1700 BROADWAY CO., Plaintiff-Appellant, v. GREATER NEW YORK MUTUAL INSURANCE COMPANY, Defendant-Respondent.

Decided: September 16, 2008

GONZALEZ, J.P., BUCKLEY, MOSKOWITZ, RENWICK, DeGRASSE, JJ. Conway, Farrell, Curtin & Kelly, P.C., New York (Darrel John of counsel), for appellant. Thomas D. Hughes, New York (Richard C. Rubinstein of counsel), for respondent.

Order and judgment (one paper), Supreme Court, New York County (Emily Jane Goodman, J.), entered February 19, 2008, which granted defendant's motion to dismiss the complaint and declared it was not required to defend or indemnify plaintiff in an underlying personal injury action, unanimously affirmed, with costs.   Appeal from order, same court and Justice, entered May 15, 2008, which denied plaintiff's motion for reargument, unanimously dismissed, without costs, as taken from a nonappealable paper.

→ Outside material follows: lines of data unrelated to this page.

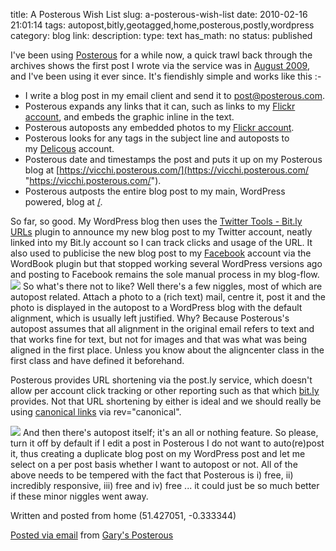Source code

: title: A Posterous Wish List
slug: a-posterous-wish-list
date: 2010-02-16 21:01:14
tags: autopost,bitly,geotagged,home,posterous,postly,wordpress
category: blog
link: 
description: 
type: text
has_math: no
status: published



I've been using [Posterous](https://posterous.com/ "https://posterous.com/") for a while now, a quick trawl back through the archives shows the first post I wrote via the service was in [August 2009](/2009/08/27/rush-hour-cozy-ness/ "/2009/08/27/rush-hour-cozy-ness/"), and I've been using it ever since.
It's fiendishly simple and works like this :-

* I write a blog post in my email client and send it to [post@posterous.com](mailto:post@posterous.com "mailto:post@posterous.com").
* Posterous expands any links that it can, such as links to my [Flickr account](https://www.flickr.com/photos/vicchi/ "https://www.flickr.com/photos/vicchi/"), and embeds the graphic inline in the text.
* Posterous autoposts any embedded photos to my [Flickr account](https://www.flickr.com/photos/vicchi/ "https://www.flickr.com/photos/vicchi/").
* Posterous looks for any tags in the subject line and autoposts to my [Delicous](https://www.delicious.com/vicchi "https://www.delicious.com/vicchi") account.
* Posterous date and timestamps the post and puts it up on my Posterous blog at [https://vicchi.posterous.com/](https://vicchi.posterous.com/ "https://vicchi.posterous.com/").
* Posterous autposts the entire blog post to my main, WordPress powered, blog at [/](/ "/").

<!-- TEASER_END -->


So far, so good. My WordPress blog then uses the [Twitter Tools - Bit.ly URLs](https://wordpress.org/extend/plugins/twitter-tools-bitly-links/ "https://wordpress.org/extend/plugins/twitter-tools-bitly-links/") plugin to announce my new blog post to my Twitter account, neatly linked into my Bit.ly account so I can track clicks and usage of the URL. It also used to publicise the new blog post to my [Facebook](https://www.facebook.com/vicchi "https://www.facebook.com/vicchi") account via the WordBook plugin but that stopped working several WordPress versions ago and posting to Facebook remains the sole manual process in my blog-flow.
[![](https://posterous.com/getfile/files.posterous.com/vicchi/YFTJEiY7AKrgsC7xJo5rDoLXOkzhtkqYQId8CGf9XUsF2BMB1ZEX7b1WsZ6i/Posterous.jpg.scaled.500.jpg)](https://posterous.com/getfile/files.posterous.com/vicchi/oJd2v7oeQ4JLErflDxMmvQbzoRi3gT5jR13bIZr5OjqqQMjNGcHwuKWSYR1K/Posterous.jpg.scaled.1000.jpg "https://posterous.com/getfile/files.posterous.com/vicchi/oJd2v7oeQ4JLErflDxMmvQbzoRi3gT5jR13bIZr5OjqqQMjNGcHwuKWSYR1K/Posterous.jpg.scaled.1000.jpg")
So what's there not to like? Well there's a few niggles, most of which are autopost related.
Attach a photo to a (rich text) mail, centre it, post it and the photo is displayed in the autopost to a WordPress blog with the default alignment, which is usually left justified. Why? Because Posterous's autopost assumes that all alignment in the original email refers to text and that works fine for text, but not for images and that was what was being aligned in the first place. Unless you know about the aligncenter class in the first class and have defined it beforehand.

Posterous provides URL shortening via the post.ly service, which doesn't allow per account click tracking or other reporting such as that which [bit.ly](https://bit.ly/ "https://bit.ly/") provides. Not that URL shortening by either is ideal and we should really be using [canonical links](https://revcanonical.appspot.com/ "https://revcanonical.appspot.com/") via rev="canonical".

[![](https://posterous.com/getfile/files.posterous.com/vicchi/hvEyZAT6DuXwJpju21ZzE2KrxwP8y36GyljwbAg083NZkvX6j0hCNElhb6F5/Manage.jpg.scaled.500.jpg)](https://posterous.com/getfile/files.posterous.com/vicchi/egxbS1lE9OvdfmJ7qdlLQQEC8ROwTtos2UUkcZnk7cczTanEogRcQaRhwRcV/Manage.jpg.scaled.1000.jpg "https://posterous.com/getfile/files.posterous.com/vicchi/egxbS1lE9OvdfmJ7qdlLQQEC8ROwTtos2UUkcZnk7cczTanEogRcQaRhwRcV/Manage.jpg.scaled.1000.jpg")
And then there's autopost itself; it's an all or nothing feature. So please, turn it off by default if I edit a post in Posterous I do not want to auto(re)post it, thus creating a duplicate blog post on my WordPress post and let me select on a per post basis whether I want to autopost or not.
All of the above needs to be tempered with the fact that Posterous is i) free, ii) incredibly responsive, iii) free and iv) free ... it could just be so much better if these minor niggles went away.


Written and posted from home (51.427051, -0.333344)


[Posted via email](https://posterous.com "https://posterous.com") from [Gary's Posterous](https://vicchi.posterous.com/a-posterous-wish-list "https://vicchi.posterous.com/a-posterous-wish-list")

 Under the terms of a commercial general liability policy issued by defendant, plaintiff, named as an additional insured, was required to give defendant notice of a claim or suit as soon as practicable.   Absent a valid excuse, the failure to satisfy this notice requirement, which is a condition precedent to coverage, vitiates the policy (Security Mut. Ins. Co. of N.Y. v. Acker-Fitzsimons Corp., 31 N.Y.2d 436, 440, 340 N.Y.S.2d 902, 293 N.E.2d 76 [1972] ).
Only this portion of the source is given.